The case is believed to be the first of its kind and could open the floodgates for hundreds of thousands of motorists.
Neil Herron was alleged to be driving his vehicle at 40 mph in a 30mph limit on 13th January 2014 at 12.15pm. His vehicle's speed was captured by an LTI 20:20 Ultralyte 1000 Speed Measuring Device operated by a mobile patrol. However, Herron was trialling a driver safety telematic device at the time, and the data produced by the device indicated that the vehicle speed was way below the 30mph speed limit.
Herron therefore decided to challenge the police evidence in court.
19 months later, the Sunderland Magistrates Court found in his favour after the Crown Prosecution Service offered no evidence.
As accurate, affordable GPS technology is now being used by more and more motorists it is only a matter of time before more and more cases of this type come before the courts.
Herron said: “I would not have had any grounds on which to challenge the allegation if I had not had the data from the device. Many drivers have faced similar allegations and believed that they were not speeding but no way of proving it. Now we have the affordable technology which motorists can use to create driving peace of mind.”

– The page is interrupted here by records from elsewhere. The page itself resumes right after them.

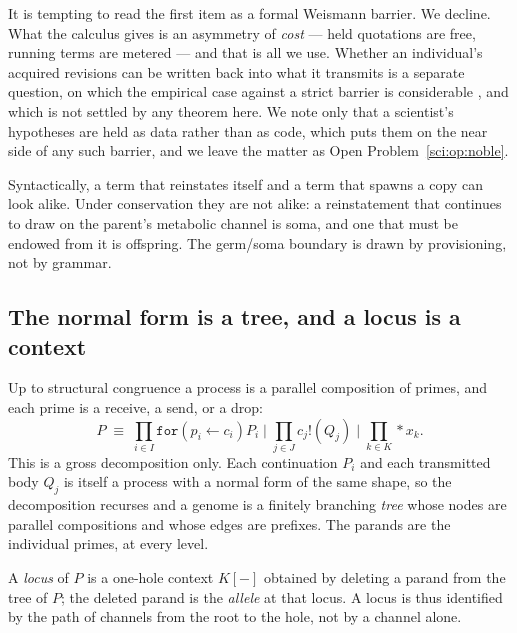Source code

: \begin{remark}
\label{sci:rem:noble}
It is tempting to read the first item as a formal Weismann barrier. We decline. What the calculus
gives is an asymmetry of \emph{cost} --- held quotations are free, running terms are metered --- and
that is all we use. Whether an individual's acquired revisions can be written back into what it
transmits is a separate question, on which the empirical case against a strict barrier is
considerable \cite{Noble}, and which is not settled by any theorem here. We note only that a
scientist's hypotheses are held as data rather than as code, which puts them on the near side of any
such barrier, and we leave the matter as Open Problem~\ref{sci:op:noble}.
\end{remark}

\begin{remark}
\label{sci:rem:provision}
Syntactically, a term that reinstates itself and a term that spawns a copy can look alike. Under
conservation they are not alike: a reinstatement that continues to draw on the parent's metabolic
channel is soma, and one that must be endowed from it is offspring. The germ/soma boundary is drawn by
provisioning, not by grammar.
\end{remark}

\subsection{The normal form is a tree, and a locus is a context}\label{sci:S12.3}

Up to structural congruence a process is a parallel composition of primes, and each prime is a
receive, a send, or a drop:
\[
P \;\equiv\; \prod_{i \in I} \texttt{for}(p_i \leftarrow c_i)P_i
\;\Big|\; \prod_{j \in J} c_j!(Q_j)
\;\Big|\; \prod_{k \in K} \ast x_k .
\]
This is a gross decomposition only. Each continuation $P_i$ and each transmitted body $Q_j$ is itself
a process with a normal form of the same shape, so the decomposition recurses and a genome is a
finitely branching \emph{tree} whose nodes are parallel compositions and whose edges are prefixes. The
parands are the individual primes, at every level.

\begin{definition}
\label{sci:def:locus}
A \emph{locus} of $P$ is a one-hole context $K[-]$ obtained by deleting a parand from the tree of $P$;
the deleted parand is the \emph{allele} at that locus. A locus is thus identified by the path of
channels from the root to the hole, not by a channel alone.
\end{definition}

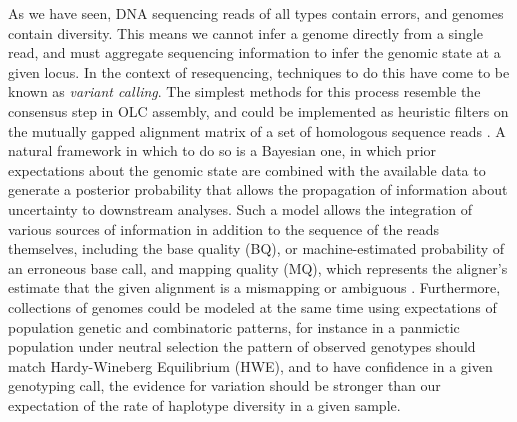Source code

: As we have seen, DNA sequencing reads of all types contain errors, and genomes contain diversity.
This means we cannot infer a genome directly from a single read, and must aggregate sequencing information to infer the genomic state at a given locus.
In the context of resequencing, techniques to do this have come to be known as \emph{variant calling}.
The simplest methods for this process resemble the consensus step in OLC assembly, and could be implemented as heuristic filters on the mutually gapped alignment matrix of a set of homologous sequence reads \cite{koboldt2009varscan}.
A natural framework in which to do so is a Bayesian one, in which prior expectations about the genomic state are combined with the available data to generate a posterior probability that allows the propagation of information about uncertainty to downstream analyses.
Such a model allows the integration of various sources of information in addition to the sequence of the reads themselves, including the base quality (BQ), or machine-estimated probability of an erroneous base call, and mapping quality (MQ), which represents the aligner's estimate that the given alignment is a mismapping or ambiguous \cite{li2011statistical}.
Furthermore, collections of genomes could be modeled at the same time using expectations of population genetic and combinatoric patterns, for instance in a panmictic population under neutral selection the pattern of observed genotypes should match Hardy-Wineberg Equilibrium (HWE), and to have confidence in a given genotyping call, the evidence for variation should be stronger than our expectation of the rate of haplotype diversity in a given sample.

Philip Somarakis, partner at law and professional services firm Gordon Dadds, said: "Based on previous experience in other cases, laser speed detection devices can produce erroneous results and in this case Mr Herron was convinced he was not speeding as alleged and stated he had telematics data to support that view. When confronted with failings in court the prosecution determined to offer no evidence."
He added: "For many years fleet managers have recognised the potential benefits of using technology to monitor driver behaviour. The principal objective of telematics is to encourage safe and efficient driving. We are all in favour of reducing excessive driver speed on our roads; that said, being able to rely on technology to prove compliance with a speed limit should not be underestimated."